Within the records below, reproduce without change the lines from the line that has "Shrubs ca. 1" through the line that has "Myanmar, Thailand, Vietnam].", and only those.

------------------------------------------------------------------------

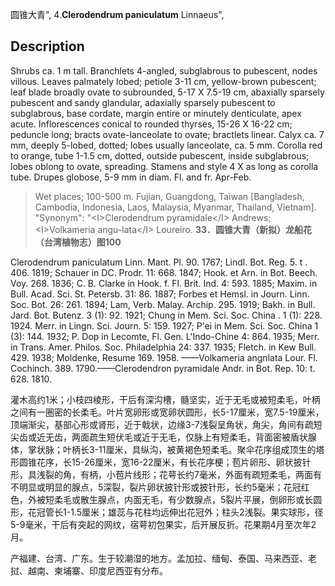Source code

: 圆锥大青",
4.**Clerodendrum paniculatum** Linnaeus",

## Description
Shrubs ca. 1 m tall. Branchlets 4-angled, subglabrous to pubescent, nodes villous. Leaves palmately lobed; petiole 3-11 cm, yellow-brown pubescent; leaf blade broadly ovate to subrounded, 5-17 X  7.5-19 cm, abaxially sparsely pubescent and sandy glandular, adaxially sparsely pubescent to subglabrous, base cordate, margin entire or minutely denticulate, apex acute. Inflorescences conical to rounded thyrses, 15-26 X  16-22 cm; peduncle long; bracts ovate-lanceolate to ovate; bractlets linear. Calyx ca. 7 mm, deeply 5-lobed, dotted; lobes usually lanceolate, ca. 5 mm. Corolla red to orange, tube 1-1.5 cm, dotted, outside pubescent, inside subglabrous; lobes oblong to ovate, spreading. Stamens and style 4 X   as long as corolla tube. Drupes globose, 5-9 mm in diam. Fl. and fr. Apr-Feb.

> Wet places; 100-500 m. Fujian, Guangdong, Taiwan [Bangladesh, Cambodia, Indonesia, Laos, Malaysia, Myanmar, Thailand, Vietnam].
  "Synonym": "&lt;I&gt;Clerodendrum pyramidale&lt;/I&gt; Andrews; &lt;I&gt;Volkameria angu-lata&lt;/I&gt; Loureiro.
**33．圆锥大青（新拟）龙船花（台湾植物志）图100**

Clerodendrum paniculatum Linn. Mant. Pl. 90. 1767; Lindl. Bot. Reg. 5. t . 406. 1819; Schauer in DC. Prodr. 11: 668. 1847; Hook. et Arn. in Bot. Beech. Voy. 268. 1836; C. B. Clarke in Hook. f. Fl. Brit. Ind. 4: 593. 1885; Maxim. in Bull. Acad. Sci. St. Petersb. 31: 86. 1887; Forbes et Hemsl. in Journ. Linn. Soc. Bot. 26: 261. 1894; Lam, Verb. Malay. Archip. 295. 1919; Bakh. in Bull. Jard. Bot. Butenz. 3 (1): 92. 1921; Chung in Mem. Sci. Soc. China . 1 (1): 228. 1924. Merr. in Lingn. Sci. Journ. 5: 159. 1927; P'ei in Mem. Sci. Soc. China 1 (3): 144. 1932; P. Dop in Lecomte, Fl. Gen. L'Indo-Chine 4: 864. 1935; Merr. in Trans. Amer. Philos. Soc. Philadelphia 24: 337. 1935; Fletch. in Kew Bull. 429. 1938; Moldenke, Resume 169. 1958. ——Volkameria angnlata Lour. Fl. Cochinch. 389. 1790.——Clerodendron pyramidale Andr. in Bot. Rep. 10: t. 628. 1810.

灌木高约1米；小枝四棱形，干后有深沟槽，髓坚实，近于无毛或被短柔毛，叶柄之间有一圈密的长柔毛。叶片宽卵形或宽卵状圆形，长5-17厘米，宽7.5-19厘米，顶端渐尖，基部心形或肾形，近于戟状，边缘3-7浅裂呈角状，角尖，角间有疏短尖齿或近无齿，两面疏生短伏毛或近于无毛，仅脉上有短柔毛，背面密被盾状腺体，掌状脉；叶柄长3-11厘米，具纵沟，被黄褐色短柔毛。聚伞花序组成顶生的塔形圆锥花序，长15-26厘米，宽16-22厘米，有长花序梗；苞片卵形、卵状披针形，具浅裂的角，有柄，小苞片线形；花萼长约7毫米，外面有疏短柔毛，两面有不明显或明显的腺点，5深裂，裂片卵状披针形或披针形，长约5毫米；花冠红色，外被短柔毛或散生腺点，内面无毛，有少数腺点，5裂片平展，倒卵形或长圆形，花冠管长1-1.5厘米；雄蕊与花柱均远伸出花冠外；柱头2浅裂。果实球形，径5-9毫米，干后有突起的网纹，宿萼初包果实，后开展反折。花果期4月至次年2月。

产福建、台湾、广东。生于较潮湿的地方。孟加拉、缅甸、泰国、马来西亚、老挝、越南、柬埔寨、印度尼西亚有分布。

------------------------------------------------------------------------

_TASK RESPONSE_.
Shrubs ca. 1 m tall. Branchlets 4-angled, subglabrous to pubescent, nodes villous. Leaves palmately lobed; petiole 3-11 cm, yellow-brown pubescent; leaf blade broadly ovate to subrounded, 5-17 X  7.5-19 cm, abaxially sparsely pubescent and sandy glandular, adaxially sparsely pubescent to subglabrous, base cordate, margin entire or minutely denticulate, apex acute. Inflorescences conical to rounded thyrses, 15-26 X  16-22 cm; peduncle long; bracts ovate-lanceolate to ovate; bractlets linear. Calyx ca. 7 mm, deeply 5-lobed, dotted; lobes usually lanceolate, ca. 5 mm. Corolla red to orange, tube 1-1.5 cm, dotted, outside pubescent, inside subglabrous; lobes oblong to ovate, spreading. Stamens and style 4 X   as long as corolla tube. Drupes globose, 5-9 mm in diam. Fl. and fr. Apr-Feb.

> Wet places; 100-500 m. Fujian, Guangdong, Taiwan [Bangladesh, Cambodia, Indonesia, Laos, Malaysia, Myanmar, Thailand, Vietnam].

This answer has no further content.